But as I was reading this book, I kept thinking of Herman Melville. Melville wrote, of course, what is almost surely the best American novel, and perhaps even the best novel in English: "Moby Dick." Before writing "MB," Melville wrote a number of good novels, including "Typee" and "Omoo" (which are worth reading still, btw).
But Melville also wrote "White Jacket," which was his attempt at social commentary. "White Jacket" is a novel arguing against flogging as a naval punishment. It is also amazingly dull (to me, anyway).
I don't think any sci-fi novel will be challenging "Moby Dick" for its place at the top of the novel rankings. But just as trying to argue for social change made Melville write a novel inferior to his other work. And I think the same goes here.

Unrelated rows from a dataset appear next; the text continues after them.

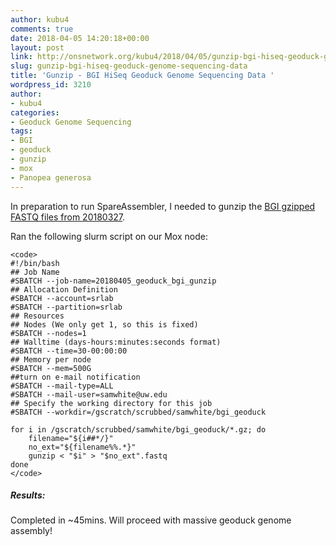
 ```yaml
---
author: kubu4
comments: true
date: 2018-04-05 14:20:18+00:00
layout: post
link: http://onsnetwork.org/kubu4/2018/04/05/gunzip-bgi-hiseq-geoduck-genome-sequencing-data/
slug: gunzip-bgi-hiseq-geoduck-genome-sequencing-data
title: 'Gunzip - BGI HiSeq Geoduck Genome Sequencing Data '
wordpress_id: 3210
author:
- kubu4
categories:
- Geoduck Genome Sequencing
tags:
- BGI
- geoduck
- gunzip
- mox
- Panopea generosa
---
```


In preparation to run SpareAssembler, I needed to gunzip the [BGI gzipped FASTQ files from 20180327](http://onsnetwork.org/kubu4/2018/03/27/fastqcmultiqc-bgi-geoduck-genome-sequencing-data/).

Ran the following slurm script on our Mox node:


    
    <code>
    #!/bin/bash
    ## Job Name
    #SBATCH --job-name=20180405_geoduck_bgi_gunzip
    ## Allocation Definition
    #SBATCH --account=srlab
    #SBATCH --partition=srlab
    ## Resources
    ## Nodes (We only get 1, so this is fixed)
    #SBATCH --nodes=1
    ## Walltime (days-hours:minutes:seconds format)
    #SBATCH --time=30-00:00:00
    ## Memory per node
    #SBATCH --mem=500G
    ##turn on e-mail notification
    #SBATCH --mail-type=ALL
    #SBATCH --mail-user=samwhite@uw.edu
    ## Specify the working directory for this job
    #SBATCH --workdir=/gscratch/scrubbed/samwhite/bgi_geoduck
    
    for i in /gscratch/scrubbed/samwhite/bgi_geoduck/*.gz; do
        filename="${i##*/}"
        no_ext="${filename%%.*}"
        gunzip < "$i" > "$no_ext".fastq
    done
    </code>





##### Results:



Completed in ~45mins. Will proceed with massive geoduck genome assembly!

I am of course far from the first to argue in this vein at the general level. But I felt that Doctorow's choice to try and engage present-day issues diminished my enjoyment of the novel. For example, much of the technology he talks about either already exists (RFID, Onion routing, etc.) or could easily. And most of the security issues Doctorow treats are far from new.
Thus, as I was reading the novel, I kept wondering: Why is he treating this like it's some sort of bleeding edge stuff? Does anybody even semi-savvy not know about these issues?
Now I know that Doctorow may be trying to spread knowledge, and that is great, but when a work of art is used as a vehicle for political statement, usually it suffers as a work of art. And I think that is the case here.
But it's still a good read and highly recommended for sci-fi fans.